Alla riscoperta dei giochi dei nostri nonni
| di Emilia Di GregorioI giochi cilentani per i più piccini erano calmi e ripetitivi, caratterizzati dal ripetersi di simboli religiosi e aspetti legati ai cicli della natura. Non c’era bambina che non conosceva le cónte, girotondi accompagnati da lunghe cantilene tramandate da nonna a nipote. Al centro del cerchio, espressione del centro come fonte di vita, vi era una di loro, la Rigìna. I versi cantati potevano riguardare diverse tematiche. Ad esempio, quella che proponiamo qui di seguito ha dei riferimenti alle attività del mondo contadino:
quanta penne tène ncòppa?
Ni tène vintitrè:
uno, rui e trè!
E tenìa nu salamiéllo:
miezzo a me, miezzo a te,
miezzo a la figlia re lu Re!
La gallina salta e zoppica,
quante penne ha addosso?
Ne ha ventitré:
uno, due e tre!
Ed aveva un piccolo salame:
Mezzo a me, mezzo a te
Mezzo alla figlia del Re!
Nelle serate di maggio, ogni bambino aspettava l’imbrunire per andare fuori di casa a rincorrere le lucciole, in dialetto cilentano catacatàsce. Una simpatica strofetta era un po’ la formula magica per cercare di attirarle:
Catacatàscia, scinni abbascio:
mò te véo, mò te scascio!
Immancabile tra le braccia di ogni bambina era la pupa re pezza, classica bambola di stoffa che veniva fuori dalla fantasia delle nonne cilentane nel mettere insieme diversi pezzi di stoffa (strofinacci, asciugamani). Le più rudimentali erano fatte per uso estemporaneo, non presentavano cuciture e ciò che era stato usato ritornava poi al suo posto. Con i carboncini venivano disegnati i tratti del viso. Nella foto accanto vediamo delle bambole costruite con accortezza e vestite proprio alla maniera cilentana. Hanno tutte la gonna lunga con i grembiule, u’ mantesino (dal lat. “ante sinum”), la classica scolla bianca che copre la camicia e va ad incrociarsi in grembo e, infine, u’ maccaturo (dal lat. “mucare”, dallo spag. “mocador”).

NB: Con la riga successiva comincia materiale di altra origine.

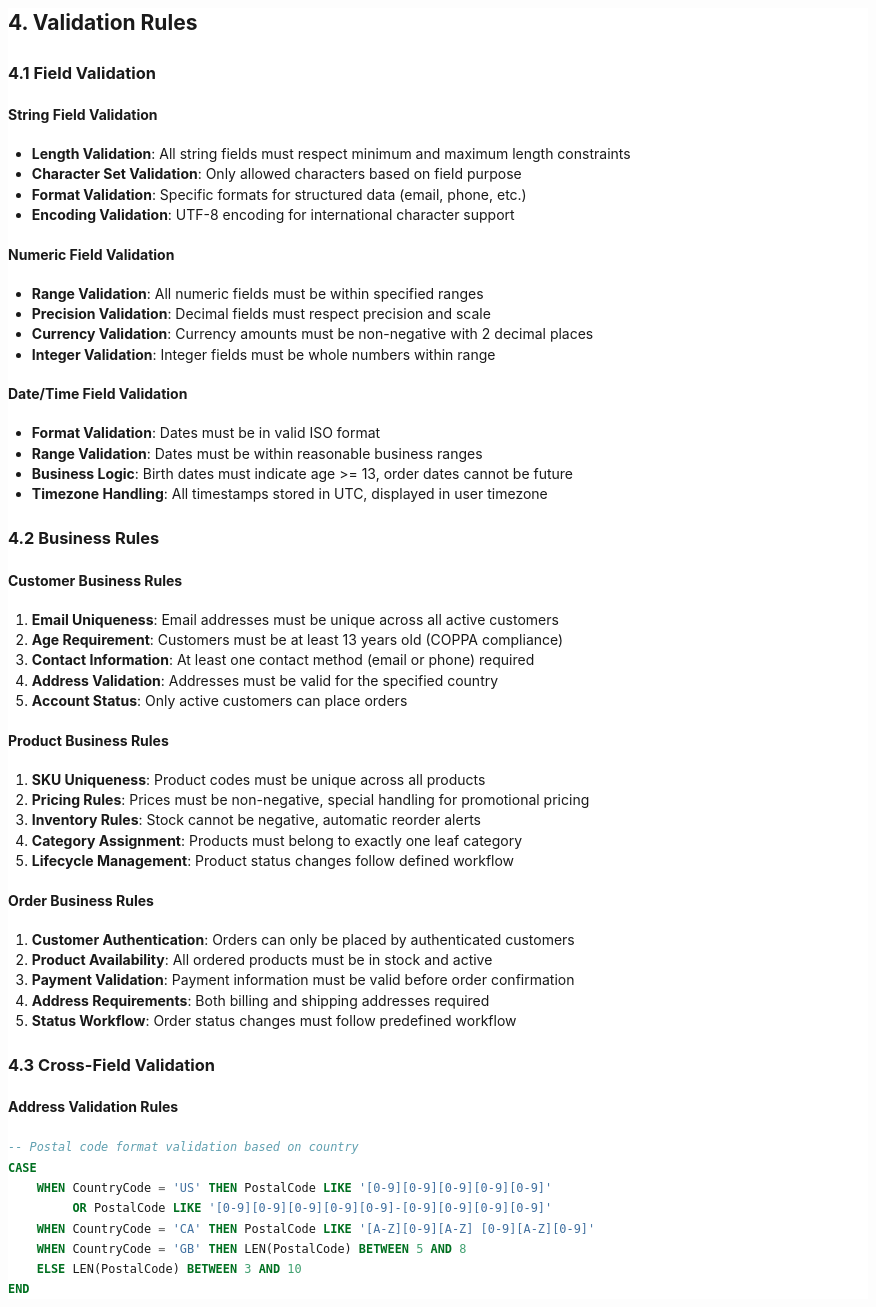 
## 4. Validation Rules

### 4.1 Field Validation

#### String Field Validation
- **Length Validation**: All string fields must respect minimum and maximum length constraints
- **Character Set Validation**: Only allowed characters based on field purpose
- **Format Validation**: Specific formats for structured data (email, phone, etc.)
- **Encoding Validation**: UTF-8 encoding for international character support

#### Numeric Field Validation
- **Range Validation**: All numeric fields must be within specified ranges
- **Precision Validation**: Decimal fields must respect precision and scale
- **Currency Validation**: Currency amounts must be non-negative with 2 decimal places
- **Integer Validation**: Integer fields must be whole numbers within range

#### Date/Time Field Validation
- **Format Validation**: Dates must be in valid ISO format
- **Range Validation**: Dates must be within reasonable business ranges
- **Business Logic**: Birth dates must indicate age >= 13, order dates cannot be future
- **Timezone Handling**: All timestamps stored in UTC, displayed in user timezone

### 4.2 Business Rules

#### Customer Business Rules
1. **Email Uniqueness**: Email addresses must be unique across all active customers
2. **Age Requirement**: Customers must be at least 13 years old (COPPA compliance)
3. **Contact Information**: At least one contact method (email or phone) required
4. **Address Validation**: Addresses must be valid for the specified country
5. **Account Status**: Only active customers can place orders

#### Product Business Rules
1. **SKU Uniqueness**: Product codes must be unique across all products
2. **Pricing Rules**: Prices must be non-negative, special handling for promotional pricing
3. **Inventory Rules**: Stock cannot be negative, automatic reorder alerts
4. **Category Assignment**: Products must belong to exactly one leaf category
5. **Lifecycle Management**: Product status changes follow defined workflow

#### Order Business Rules
1. **Customer Authentication**: Orders can only be placed by authenticated customers
2. **Product Availability**: All ordered products must be in stock and active
3. **Payment Validation**: Payment information must be valid before order confirmation
4. **Address Requirements**: Both billing and shipping addresses required
5. **Status Workflow**: Order status changes must follow predefined workflow

### 4.3 Cross-Field Validation

#### Address Validation Rules
```sql
-- Postal code format validation based on country
CASE 
    WHEN CountryCode = 'US' THEN PostalCode LIKE '[0-9][0-9][0-9][0-9][0-9]'
         OR PostalCode LIKE '[0-9][0-9][0-9][0-9][0-9]-[0-9][0-9][0-9][0-9]'
    WHEN CountryCode = 'CA' THEN PostalCode LIKE '[A-Z][0-9][A-Z] [0-9][A-Z][0-9]'
    WHEN CountryCode = 'GB' THEN LEN(PostalCode) BETWEEN 5 AND 8
    ELSE LEN(PostalCode) BETWEEN 3 AND 10
END
```
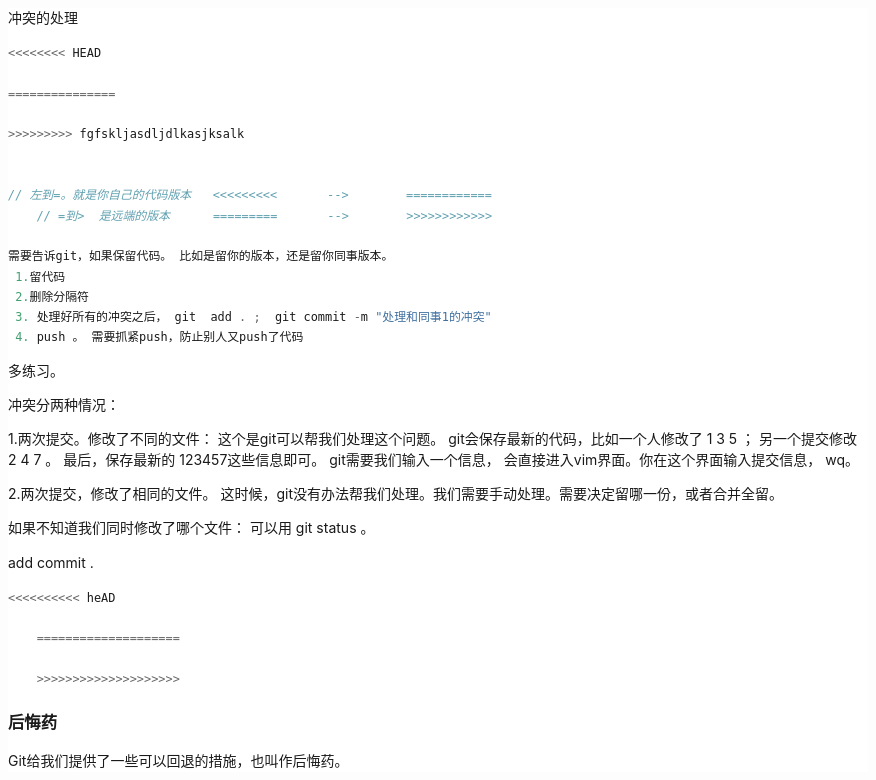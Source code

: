 


冲突的处理

```JAVA
<<<<<<<< HEAD
    
===============
 
>>>>>>>>> fgfskljasdljdlkasjksalk
    
    
// 左到=。就是你自己的代码版本   <<<<<<<<<       -->        ============
    // =到>  是远端的版本      =========       -->        >>>>>>>>>>>>
    
需要告诉git，如果保留代码。 比如是留你的版本，还是留你同事版本。 
 1.留代码
 2.删除分隔符
 3. 处理好所有的冲突之后， git  add . ;  git commit -m "处理和同事1的冲突"
 4. push 。 需要抓紧push，防止别人又push了代码    
```



多练习。 





冲突分两种情况：

1.两次提交。修改了不同的文件： 这个是git可以帮我们处理这个问题。 git会保存最新的代码，比如一个人修改了 1 3 5 ； 另一个提交修改 2 4 7 。 最后，保存最新的  123457这些信息即可。   git需要我们输入一个信息， 会直接进入vim界面。你在这个界面输入提交信息， wq。

2.两次提交，修改了相同的文件。 这时候，git没有办法帮我们处理。我们需要手动处理。需要决定留哪一份，或者合并全留。

如果不知道我们同时修改了哪个文件： 可以用  git status 。

add  commit .

```JAVA
<<<<<<<<<< heAD

    ====================
    
    >>>>>>>>>>>>>>>>>>>>
```





### 后悔药

Git给我们提供了一些可以回退的措施，也叫作后悔药。
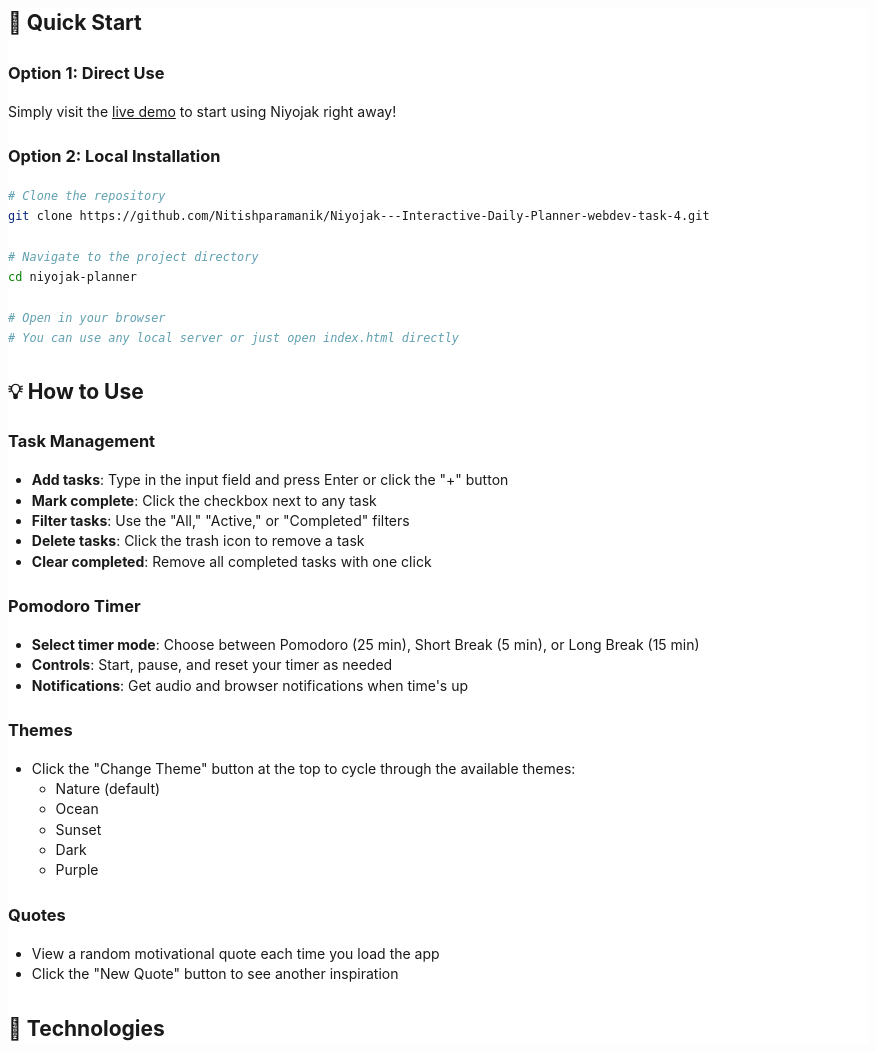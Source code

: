 ## 🚀 Quick Start

### Option 1: Direct Use
Simply visit the [live demo](https://github.com/Nitishparamanik/Niyojak---Interactive-Daily-Planner-webdev-task-4) to start using Niyojak right away!

### Option 2: Local Installation

```bash
# Clone the repository
git clone https://github.com/Nitishparamanik/Niyojak---Interactive-Daily-Planner-webdev-task-4.git

# Navigate to the project directory
cd niyojak-planner

# Open in your browser
# You can use any local server or just open index.html directly
```

## 💡 How to Use

### Task Management
- **Add tasks**: Type in the input field and press Enter or click the "+" button
- **Mark complete**: Click the checkbox next to any task
- **Filter tasks**: Use the "All," "Active," or "Completed" filters
- **Delete tasks**: Click the trash icon to remove a task
- **Clear completed**: Remove all completed tasks with one click

### Pomodoro Timer
- **Select timer mode**: Choose between Pomodoro (25 min), Short Break (5 min), or Long Break (15 min)
- **Controls**: Start, pause, and reset your timer as needed
- **Notifications**: Get audio and browser notifications when time's up

### Themes
- Click the "Change Theme" button at the top to cycle through the available themes:
  - Nature (default)
  - Ocean
  - Sunset
  - Dark
  - Purple

### Quotes
- View a random motivational quote each time you load the app
- Click the "New Quote" button to see another inspiration

## 🔧 Technologies
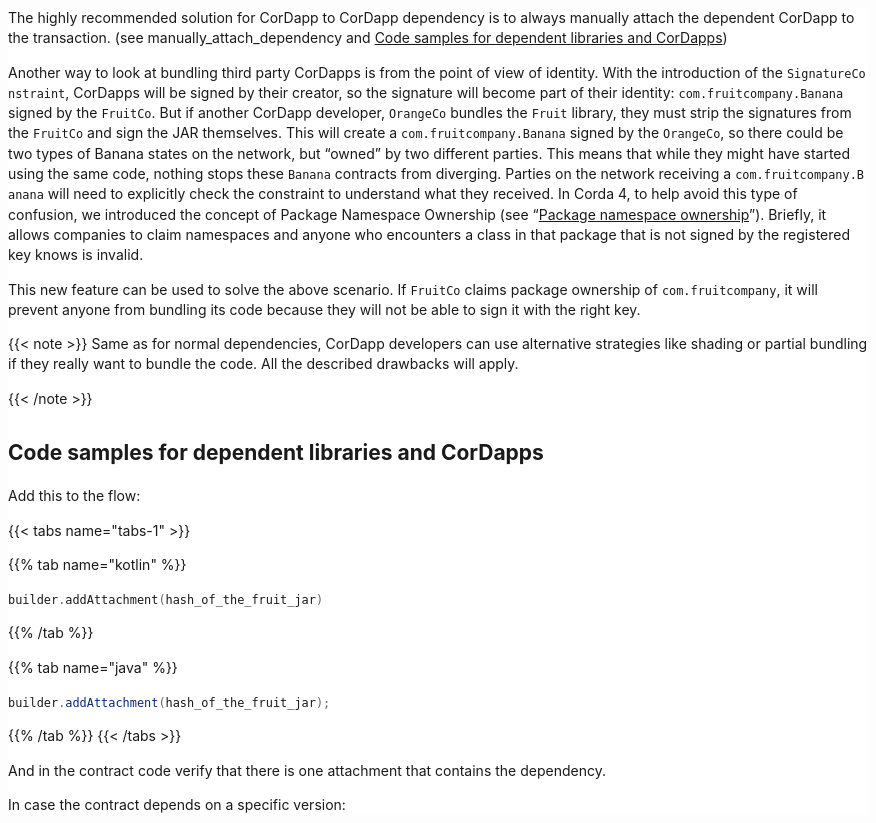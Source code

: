 The highly recommended solution for CorDapp to CorDapp dependency is to always manually attach the dependent CorDapp to the transaction.
                (see manually_attach_dependency and [Code samples for dependent libraries and CorDapps](#contract-security))

Another way to look at bundling third party CorDapps is from the point of view of identity. With the introduction of the `SignatureConstraint`, CorDapps will be signed
                by their creator, so the signature will become part of their identity: `com.fruitcompany.Banana` signed by the `FruitCo`.
                But if another CorDapp developer, `OrangeCo` bundles the `Fruit` library, they must strip the signatures from the `FruitCo` and sign the JAR themselves.
                This will create a `com.fruitcompany.Banana` signed by the `OrangeCo`, so there could be two types of Banana states on the network,
                but “owned” by two different parties. This means that while they might have started using the same code, nothing stops these `Banana` contracts from diverging.
                Parties on the network receiving a `com.fruitcompany.Banana` will need to explicitly check the constraint to understand what they received.
                In Corda 4, to help avoid this type of confusion, we introduced the concept of Package Namespace Ownership (see “[Package namespace ownership](node/deploy/env-dev.md#package-namespace-ownership)”).
                Briefly, it allows companies to claim namespaces and anyone who encounters a class in that package that is not signed by the registered key knows is invalid.

This new feature can be used to solve the above scenario. If `FruitCo` claims package ownership of `com.fruitcompany`, it will prevent anyone
                from bundling its code because they will not be able to sign it with the right key.


{{< note >}}
Same as for normal dependencies, CorDapp developers can use alternative strategies like shading or partial bundling if they really want to bundle the code.
                    All the described drawbacks will apply.

{{< /note >}}

## Code samples for dependent libraries and CorDapps
Add this to the flow:


{{< tabs name="tabs-1" >}}


{{% tab name="kotlin" %}}
```kotlin
builder.addAttachment(hash_of_the_fruit_jar)
```
{{% /tab %}}

{{% tab name="java" %}}
```java
builder.addAttachment(hash_of_the_fruit_jar);
```
{{% /tab %}}
{{< /tabs >}}

And in the contract code verify that there is one attachment that contains the dependency.

In case the contract depends on a specific version:
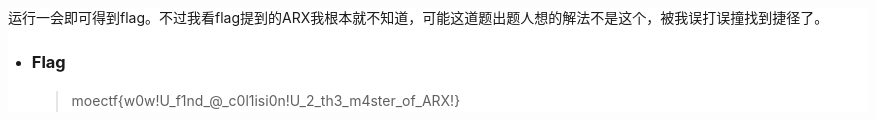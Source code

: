 
运行一会即可得到flag。不过我看flag提到的ARX我根本就不知道，可能这道题出题人想的解法不是这个，被我误打误撞找到捷径了。

- ### Flag
  > moectf{w0w!U_f1nd_@_c0l1isi0n!U_2_th3_m4ster_of_ARX!}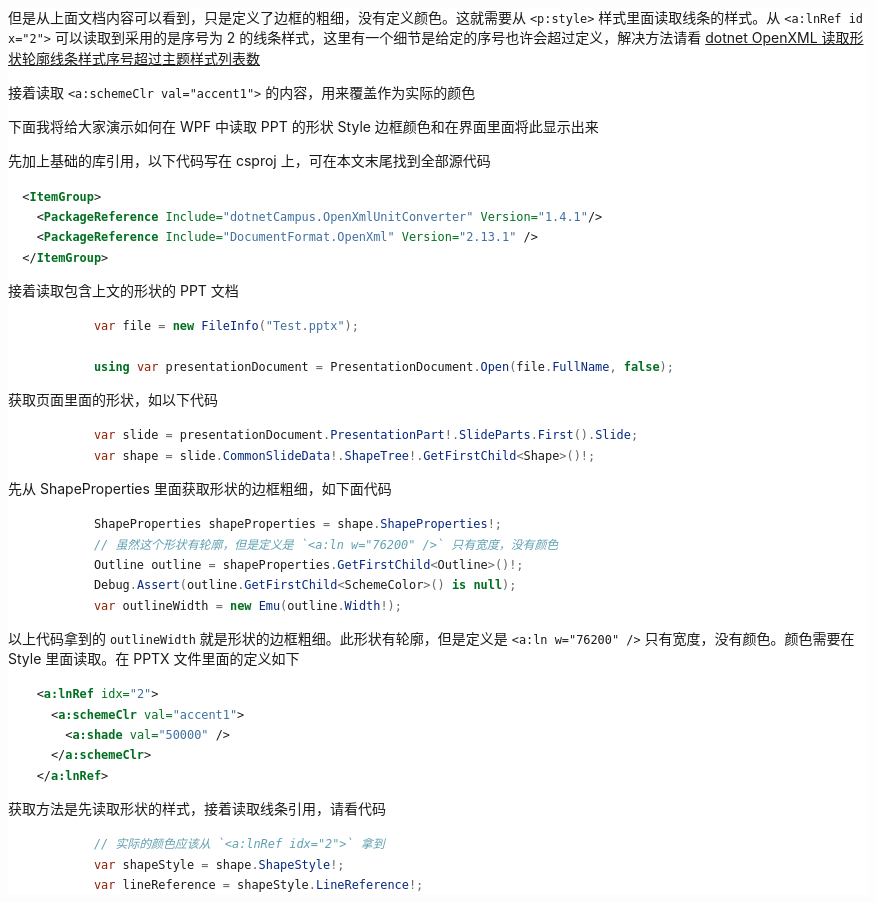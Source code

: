 但是从上面文档内容可以看到，只是定义了边框的粗细，没有定义颜色。这就需要从 `<p:style>` 样式里面读取线条的样式。从 `<a:lnRef idx="2">` 可以读取到采用的是序号为 2 的线条样式，这里有一个细节是给定的序号也许会超过定义，解决方法请看 [dotnet OpenXML 读取形状轮廓线条样式序号超过主题样式列表数](https://blog.lindexi.com/post/dotnet-OpenXML-%E8%AF%BB%E5%8F%96%E5%BD%A2%E7%8A%B6%E8%BD%AE%E5%BB%93%E7%BA%BF%E6%9D%A1%E6%A0%B7%E5%BC%8F%E5%BA%8F%E5%8F%B7%E8%B6%85%E8%BF%87%E4%B8%BB%E9%A2%98%E6%A0%B7%E5%BC%8F%E5%88%97%E8%A1%A8%E6%95%B0.html )

接着读取 `<a:schemeClr val="accent1">` 的内容，用来覆盖作为实际的颜色

下面我将给大家演示如何在 WPF 中读取 PPT 的形状 Style 边框颜色和在界面里面将此显示出来

先加上基础的库引用，以下代码写在 csproj 上，可在本文末尾找到全部源代码

```xml
  <ItemGroup>
    <PackageReference Include="dotnetCampus.OpenXmlUnitConverter" Version="1.4.1"/>
    <PackageReference Include="DocumentFormat.OpenXml" Version="2.13.1" />
  </ItemGroup>
```

接着读取包含上文的形状的 PPT 文档

```csharp
            var file = new FileInfo("Test.pptx");

            using var presentationDocument = PresentationDocument.Open(file.FullName, false);
```

获取页面里面的形状，如以下代码

```csharp
            var slide = presentationDocument.PresentationPart!.SlideParts.First().Slide;
            var shape = slide.CommonSlideData!.ShapeTree!.GetFirstChild<Shape>()!;
``` 

先从 ShapeProperties 里面获取形状的边框粗细，如下面代码

```csharp
            ShapeProperties shapeProperties = shape.ShapeProperties!;
            // 虽然这个形状有轮廓，但是定义是 `<a:ln w="76200" />` 只有宽度，没有颜色
            Outline outline = shapeProperties.GetFirstChild<Outline>()!;
            Debug.Assert(outline.GetFirstChild<SchemeColor>() is null);
            var outlineWidth = new Emu(outline.Width!);
```

以上代码拿到的 `outlineWidth` 就是形状的边框粗细。此形状有轮廓，但是定义是 `<a:ln w="76200" />` 只有宽度，没有颜色。颜色需要在 Style 里面读取。在 PPTX 文件里面的定义如下

```xml
    <a:lnRef idx="2">
      <a:schemeClr val="accent1">
        <a:shade val="50000" />
      </a:schemeClr>
    </a:lnRef>
```

获取方法是先读取形状的样式，接着读取线条引用，请看代码

```csharp
            // 实际的颜色应该从 `<a:lnRef idx="2">` 拿到
            var shapeStyle = shape.ShapeStyle!;
            var lineReference = shapeStyle.LineReference!;
```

I giochi più diffusi tra gli adolescenti erano basati sulla destrezza, sull’agilità, sulla velocità e sulla coordinazione. Il gioco era di tipo collettivo-creativo e ad alto contenuto simbolico. I più noti sono u’ strummulo, ‘a staccia e ‘u casecavàddo. Il primo consiste di una trottola di legno: lo scopo del gioco è quello di colpire la trottola avversaria senza far cadere la propria, che continua a girare e in questo caso rappresentava, nell’antico Cilento, la vittoria del Bene sul Male. La staccia era una piccola tegola di pietra, più o meno ben levigata per meglio afferrarla e lanciarla. Ogni giocatore si disponeva con la propria staccia per il lancio. Ad una certa distanza veniva disposto un altro pezzo di pietra con sopra delle monetine o dei bottoni, era una sorta di “birillo” e a turno si lanciava la staccia cercando di colpirlo alla base. Il gioco r’u casecavàddo necessitava di due o più squadre. Ogni giocatore aveva a sua disposizione un caciocavallo, vero o di legno, che lanciava il più lontano possibile. Generalmente, la meta prefissata era l’ultima casa del paese. Si sommavano i vari lanci e il vincitore si aggiudicava un caciocavallo vero. L’abilità sta nel saper accompagnare il peso durante il tiro controllato e riuscire a dare la giusta dose di forza al caciocavallo.
Attraverso i giochi, quasi sempre di gruppo, si può socializzare, ma soprattutto si apprendono e si rispettano determinate regole, si impara il valore del rispetto da dare e da ricevere. E, per quel che concerne i giochi cilentani, si scopre un bagaglio culturale di incommensurabile ricchezza: essi, oltre ad insegnarci tante piccole cose, si fanno portavoce della semplicità di un tempo, che sarebbe giusto rievocare e mettere in pratica nella società odierna.